The 2011 Florida Gators football season was one of the worst years in recent memory.

The defensive unit, while vastly outplaying their offensively-minded brethren, did their fair share of struggling themselves. While the offense struggled to move the ball throughout ballgames, their poor gameplay defensively came mostly in the fourth quarter of games.

In order to prevent a repeat of last season, the veteran-laden 2012 edition of the Florida Gators defense is going to have to take responsibility for their actions on the field; and, according to Quinn, it has to be done on every run, every pass, every single play, in order for the Gators to be successful.

After winning national championships in 2006 and 2008, Gators football fans had grown accustomed to a certain level of gameplay. During the rebuilding campaign that was the 2011 season, fans were forced to stomach a team that could barely pass the football, hardly gain anything on the ground against SEC opponents, and regularly get outscored in the decisive fourth quarter of football games, however.

No fun.

Thus, the team and the coaching staff were forced to take a step back and reevaluate where the team was headed moving toward the 2012 season. There are ten returning starters on defense this season, and all of them understood, along with the coaching staff, what needed to be done.
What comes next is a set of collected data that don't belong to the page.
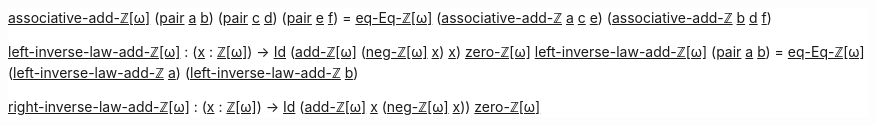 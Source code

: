 <a id="3401" href="commutative-algebra.eisenstein-integers.html#3300" class="Function">associative-add-ℤ[ω]</a> <a id="3422" class="Symbol">(</a><a id="3423" href="foundation-core.dependent-pair-types.html#575" class="InductiveConstructor">pair</a> <a id="3428" href="commutative-algebra.eisenstein-integers.html#3428" class="Bound">a</a> <a id="3430" href="commutative-algebra.eisenstein-integers.html#3430" class="Bound">b</a><a id="3431" class="Symbol">)</a> <a id="3433" class="Symbol">(</a><a id="3434" href="foundation-core.dependent-pair-types.html#575" class="InductiveConstructor">pair</a> <a id="3439" href="commutative-algebra.eisenstein-integers.html#3439" class="Bound">c</a> <a id="3441" href="commutative-algebra.eisenstein-integers.html#3441" class="Bound">d</a><a id="3442" class="Symbol">)</a> <a id="3444" class="Symbol">(</a><a id="3445" href="foundation-core.dependent-pair-types.html#575" class="InductiveConstructor">pair</a> <a id="3450" href="commutative-algebra.eisenstein-integers.html#3450" class="Bound">e</a> <a id="3452" href="commutative-algebra.eisenstein-integers.html#3452" class="Bound">f</a><a id="3453" class="Symbol">)</a> <a id="3455" class="Symbol">=</a>
  <a id="3459" href="commutative-algebra.eisenstein-integers.html#1528" class="Function">eq-Eq-ℤ[ω]</a> <a id="3470" class="Symbol">(</a><a id="3471" href="elementary-number-theory.addition-integers.html#5297" class="Function">associative-add-ℤ</a> <a id="3489" href="commutative-algebra.eisenstein-integers.html#3428" class="Bound">a</a> <a id="3491" href="commutative-algebra.eisenstein-integers.html#3439" class="Bound">c</a> <a id="3493" href="commutative-algebra.eisenstein-integers.html#3450" class="Bound">e</a><a id="3494" class="Symbol">)</a> <a id="3496" class="Symbol">(</a><a id="3497" href="elementary-number-theory.addition-integers.html#5297" class="Function">associative-add-ℤ</a> <a id="3515" href="commutative-algebra.eisenstein-integers.html#3430" class="Bound">b</a> <a id="3517" href="commutative-algebra.eisenstein-integers.html#3441" class="Bound">d</a> <a id="3519" href="commutative-algebra.eisenstein-integers.html#3452" class="Bound">f</a><a id="3520" class="Symbol">)</a>
  
<a id="left-inverse-law-add-ℤ[ω]"></a><a id="3525" href="commutative-algebra.eisenstein-integers.html#3525" class="Function">left-inverse-law-add-ℤ[ω]</a> <a id="3551" class="Symbol">:</a>
  <a id="3555" class="Symbol">(</a><a id="3556" href="commutative-algebra.eisenstein-integers.html#3556" class="Bound">x</a> <a id="3558" class="Symbol">:</a> <a id="3560" href="commutative-algebra.eisenstein-integers.html#1135" class="Function">ℤ[ω]</a><a id="3564" class="Symbol">)</a> <a id="3566" class="Symbol">→</a> <a id="3568" href="foundation-core.identity-types.html#1754" class="Datatype">Id</a> <a id="3571" class="Symbol">(</a><a id="3572" href="commutative-algebra.eisenstein-integers.html#1913" class="Function">add-ℤ[ω]</a> <a id="3581" class="Symbol">(</a><a id="3582" href="commutative-algebra.eisenstein-integers.html#2144" class="Function">neg-ℤ[ω]</a> <a id="3591" href="commutative-algebra.eisenstein-integers.html#3556" class="Bound">x</a><a id="3592" class="Symbol">)</a> <a id="3594" href="commutative-algebra.eisenstein-integers.html#3556" class="Bound">x</a><a id="3595" class="Symbol">)</a> <a id="3597" href="commutative-algebra.eisenstein-integers.html#1658" class="Function">zero-ℤ[ω]</a>
<a id="3607" href="commutative-algebra.eisenstein-integers.html#3525" class="Function">left-inverse-law-add-ℤ[ω]</a> <a id="3633" class="Symbol">(</a><a id="3634" href="foundation-core.dependent-pair-types.html#575" class="InductiveConstructor">pair</a> <a id="3639" href="commutative-algebra.eisenstein-integers.html#3639" class="Bound">a</a> <a id="3641" href="commutative-algebra.eisenstein-integers.html#3641" class="Bound">b</a><a id="3642" class="Symbol">)</a> <a id="3644" class="Symbol">=</a>
  <a id="3648" href="commutative-algebra.eisenstein-integers.html#1528" class="Function">eq-Eq-ℤ[ω]</a> <a id="3659" class="Symbol">(</a><a id="3660" href="elementary-number-theory.addition-integers.html#7226" class="Function">left-inverse-law-add-ℤ</a> <a id="3683" href="commutative-algebra.eisenstein-integers.html#3639" class="Bound">a</a><a id="3684" class="Symbol">)</a> <a id="3686" class="Symbol">(</a><a id="3687" href="elementary-number-theory.addition-integers.html#7226" class="Function">left-inverse-law-add-ℤ</a> <a id="3710" href="commutative-algebra.eisenstein-integers.html#3641" class="Bound">b</a><a id="3711" class="Symbol">)</a>

<a id="right-inverse-law-add-ℤ[ω]"></a><a id="3714" href="commutative-algebra.eisenstein-integers.html#3714" class="Function">right-inverse-law-add-ℤ[ω]</a> <a id="3741" class="Symbol">:</a>
  <a id="3745" class="Symbol">(</a><a id="3746" href="commutative-algebra.eisenstein-integers.html#3746" class="Bound">x</a> <a id="3748" class="Symbol">:</a> <a id="3750" href="commutative-algebra.eisenstein-integers.html#1135" class="Function">ℤ[ω]</a><a id="3754" class="Symbol">)</a> <a id="3756" class="Symbol">→</a> <a id="3758" href="foundation-core.identity-types.html#1754" class="Datatype">Id</a> <a id="3761" class="Symbol">(</a><a id="3762" href="commutative-algebra.eisenstein-integers.html#1913" class="Function">add-ℤ[ω]</a> <a id="3771" href="commutative-algebra.eisenstein-integers.html#3746" class="Bound">x</a> <a id="3773" class="Symbol">(</a><a id="3774" href="commutative-algebra.eisenstein-integers.html#2144" class="Function">neg-ℤ[ω]</a> <a id="3783" href="commutative-algebra.eisenstein-integers.html#3746" class="Bound">x</a><a id="3784" class="Symbol">))</a> <a id="3787" href="commutative-algebra.eisenstein-integers.html#1658" class="Function">zero-ℤ[ω]</a>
This was not going to be fun.

Defensive coordinator Dan Quinn was amongst the coaches who knew what needed to be done: “It’s going to be hard, and I want to push the skills hard…In training camp, it’s this constant thrust of evaluating people and putting them in different spots, using the competition that we have to motivate the guys…and challenge them a lot and really stay on them…It’s been tough. It’s been physical.”

For the athletes, the practices haven’t been any fun.

The importance of hard work, of dogged determination, cannot be understated.  However, Quinn also knows how important it is to make sure his players understand why they are working so hard. Before members of the team went off in their various directions following their bowl game victory over Ohio State (minus Urban Meyer, Jim Tressel, and national title aspirations), Quinn supplied each and every one of his defensive guys a tape of themselves so they could evaluate what each of them had done right and wrong as the season progressed.

He wanted his players to be accountable for their actions. He wanted his guys to see themselves failing in the fourth quarter. He wanted them to come into summer training motivated, not by the coaching staff, but by each other.

He wanted each of them to ‘autograph their games’, but signatures aren’t worth much if you’re only winning the Taxslayer.com Bowl.

“It’s a really good opportunity for the people to put on tape who they are and that’s what I’d like to see in terms of autographing your performance in this scrimmage. I’d like to see the communication be really good. I’d like to see the busts go down. I’d like to see us focus on some takeaways…Getting our hands on the ball, whether it’s by fumbles or whether it’s by interceptions. Those are some of the things that I’m looking for. From the individual player, I want to see them put on tape who they are. Say this is a guy who can be counted on and trusted with all the calls, so we’re aiming in that direction heading into the weekend.”

With increased levels of fitness, work ethic, and togetherness, maybe, just maybe, the defense is going to have some fun this year.